** Data supplied **
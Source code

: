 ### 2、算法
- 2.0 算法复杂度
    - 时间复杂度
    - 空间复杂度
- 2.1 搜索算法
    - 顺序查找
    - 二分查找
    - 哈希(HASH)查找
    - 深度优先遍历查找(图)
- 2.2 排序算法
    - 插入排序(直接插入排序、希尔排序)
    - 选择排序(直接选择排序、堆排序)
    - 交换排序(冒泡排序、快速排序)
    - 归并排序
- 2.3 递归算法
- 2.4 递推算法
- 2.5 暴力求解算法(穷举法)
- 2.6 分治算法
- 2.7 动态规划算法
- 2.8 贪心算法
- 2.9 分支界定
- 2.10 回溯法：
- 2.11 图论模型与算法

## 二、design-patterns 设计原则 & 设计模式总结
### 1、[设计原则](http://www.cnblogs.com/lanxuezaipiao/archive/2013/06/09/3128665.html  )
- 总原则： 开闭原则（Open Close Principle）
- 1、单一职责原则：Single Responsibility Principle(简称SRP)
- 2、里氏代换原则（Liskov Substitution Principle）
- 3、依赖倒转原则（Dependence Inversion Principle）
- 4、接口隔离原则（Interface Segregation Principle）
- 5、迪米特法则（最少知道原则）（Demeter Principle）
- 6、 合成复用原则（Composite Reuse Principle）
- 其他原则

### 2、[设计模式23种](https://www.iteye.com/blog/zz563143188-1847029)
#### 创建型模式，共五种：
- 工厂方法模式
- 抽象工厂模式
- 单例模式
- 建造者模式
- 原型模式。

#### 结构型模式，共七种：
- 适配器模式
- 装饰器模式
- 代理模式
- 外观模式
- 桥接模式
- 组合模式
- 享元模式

==

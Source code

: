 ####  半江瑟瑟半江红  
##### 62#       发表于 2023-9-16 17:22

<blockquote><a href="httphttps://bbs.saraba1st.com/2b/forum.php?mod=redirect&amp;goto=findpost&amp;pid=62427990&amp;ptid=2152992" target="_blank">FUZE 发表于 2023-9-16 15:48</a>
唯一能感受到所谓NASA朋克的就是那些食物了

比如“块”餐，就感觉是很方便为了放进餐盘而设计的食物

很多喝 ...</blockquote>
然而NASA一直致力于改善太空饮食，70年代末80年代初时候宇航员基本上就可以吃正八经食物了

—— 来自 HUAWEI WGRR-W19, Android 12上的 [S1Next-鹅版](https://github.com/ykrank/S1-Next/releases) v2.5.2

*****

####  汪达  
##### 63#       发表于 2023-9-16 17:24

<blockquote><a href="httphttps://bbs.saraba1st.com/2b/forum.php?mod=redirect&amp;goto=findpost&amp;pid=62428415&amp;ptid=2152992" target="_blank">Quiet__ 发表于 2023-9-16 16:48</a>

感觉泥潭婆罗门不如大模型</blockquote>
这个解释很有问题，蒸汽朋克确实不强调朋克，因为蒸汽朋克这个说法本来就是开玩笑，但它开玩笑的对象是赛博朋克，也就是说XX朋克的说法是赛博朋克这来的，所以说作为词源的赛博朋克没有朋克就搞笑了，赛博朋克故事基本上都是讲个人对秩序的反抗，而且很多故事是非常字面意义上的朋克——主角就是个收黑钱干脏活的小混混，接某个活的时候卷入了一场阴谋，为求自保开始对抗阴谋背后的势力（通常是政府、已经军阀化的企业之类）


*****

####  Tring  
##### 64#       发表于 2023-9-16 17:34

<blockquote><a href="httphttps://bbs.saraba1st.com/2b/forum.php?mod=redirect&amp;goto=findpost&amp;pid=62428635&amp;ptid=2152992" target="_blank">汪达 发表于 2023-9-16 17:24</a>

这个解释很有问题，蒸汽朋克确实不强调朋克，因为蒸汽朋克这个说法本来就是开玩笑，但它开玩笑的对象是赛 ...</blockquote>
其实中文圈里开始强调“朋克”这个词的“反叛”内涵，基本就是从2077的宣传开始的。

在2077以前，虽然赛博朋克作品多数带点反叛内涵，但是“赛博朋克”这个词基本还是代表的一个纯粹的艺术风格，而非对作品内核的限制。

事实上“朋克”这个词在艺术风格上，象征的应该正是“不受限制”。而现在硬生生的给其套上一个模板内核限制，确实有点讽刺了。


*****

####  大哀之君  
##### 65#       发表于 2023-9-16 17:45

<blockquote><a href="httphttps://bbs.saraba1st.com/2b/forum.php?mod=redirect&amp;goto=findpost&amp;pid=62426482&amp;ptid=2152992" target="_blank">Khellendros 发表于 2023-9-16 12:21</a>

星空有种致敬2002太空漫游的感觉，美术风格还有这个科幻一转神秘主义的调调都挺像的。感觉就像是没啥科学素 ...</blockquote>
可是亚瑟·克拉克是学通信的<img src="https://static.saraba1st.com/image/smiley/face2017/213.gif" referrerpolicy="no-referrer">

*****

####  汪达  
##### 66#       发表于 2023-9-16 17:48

** To do **
Above are the entries; copy out every line among them that contains the word "httphttps".

** Exercise result **
<blockquote><a href="httphttps://bbs.saraba1st.com/2b/forum.php?mod=redirect&amp;goto=findpost&amp;pid=62427990&amp;ptid=2152992" target="_blank">FUZE 发表于 2023-9-16 15:48</a>
<blockquote><a href="httphttps://bbs.saraba1st.com/2b/forum.php?mod=redirect&amp;goto=findpost&amp;pid=62428415&amp;ptid=2152992" target="_blank">Quiet__ 发表于 2023-9-16 16:48</a>
<blockquote><a href="httphttps://bbs.saraba1st.com/2b/forum.php?mod=redirect&amp;goto=findpost&amp;pid=62428635&amp;ptid=2152992" target="_blank">汪达 发表于 2023-9-16 17:24</a>
<blockquote><a href="httphttps://bbs.saraba1st.com/2b/forum.php?mod=redirect&amp;goto=findpost&amp;pid=62426482&amp;ptid=2152992" target="_blank">Khellendros 发表于 2023-9-16 12:21</a>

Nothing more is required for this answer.